Function splitTextSemanticChars

  • Splits document text into semantic chunks based on various textual and structural elements.

    This function performs a comprehensive tokenization of the input text, considering a wide range of semantic elements and structural patterns commonly found in documents. It uses regular expressions to identify and separate the following elements:

    1. Headings (Setext-style, Markdown, and HTML-style)
    2. Citations (e.g., [1])
    3. List items (bulleted, numbered, lettered, or task lists, including nested up to three levels)
    4. Block quotes (including nested quotes and citations, up to three levels)
    5. Code blocks (fenced, indented, or HTML pre/code tags)
    6. Tables (Markdown, grid tables, and HTML tables)
    7. Horizontal rules (Markdown and HTML hr tag)
    8. Standalone lines or phrases (including single-line blocks and HTML elements)
    9. Sentences or phrases ending with punctuation (including ellipsis and Unicode punctuation)
    10. Quoted text, parenthetical phrases, or bracketed content
    11. Paragraphs
    12. HTML-like tags and their content (including self-closing tags and attributes)
    13. LaTeX-style math expressions (inline and block)
    14. Any remaining content (fallback)

    The function applies various length constraints to each type of element to ensure reasonable chunk sizes.

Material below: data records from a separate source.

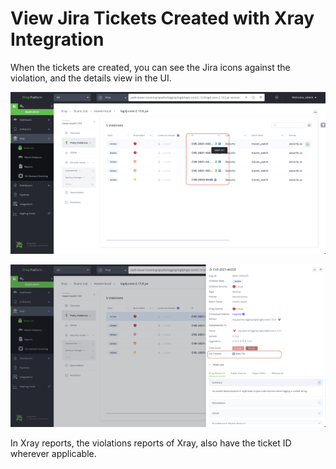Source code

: # View Jira Tickets Created with Xray Integration

When the tickets are created, you can see the Jira icons against the violation, and the details view in the UI.

![](<../../../../../../.gitbook/assets/0 (5).png>)

![](<../../../../../../.gitbook/assets/1 (5).png>)

In Xray reports, the violations reports of Xray, also have the ticket ID wherever applicable.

It also handles nested structures and special cases like code blocks and math expressions.

    Sentence RAG Benchmarks

    Parameters

    • text: string

      The input text to be split into semantic chunks.

    • Optionaloptions: any = {}

      Optional configuration options (currently unused).

    Returns string[]

    An array of text chunks, each representing a semantic unit of the document.

    Jina AI (2024)

    const text = "# Heading\n\nThis is a paragraph.\n\n- List item 1\n- List item 2\n\n";
    const chunks = splitTextSemanticChars(text);
    console.log(chunks);
    // Output: ['# Heading', 'This is a paragraph.', '- List item 1', '- List item 2']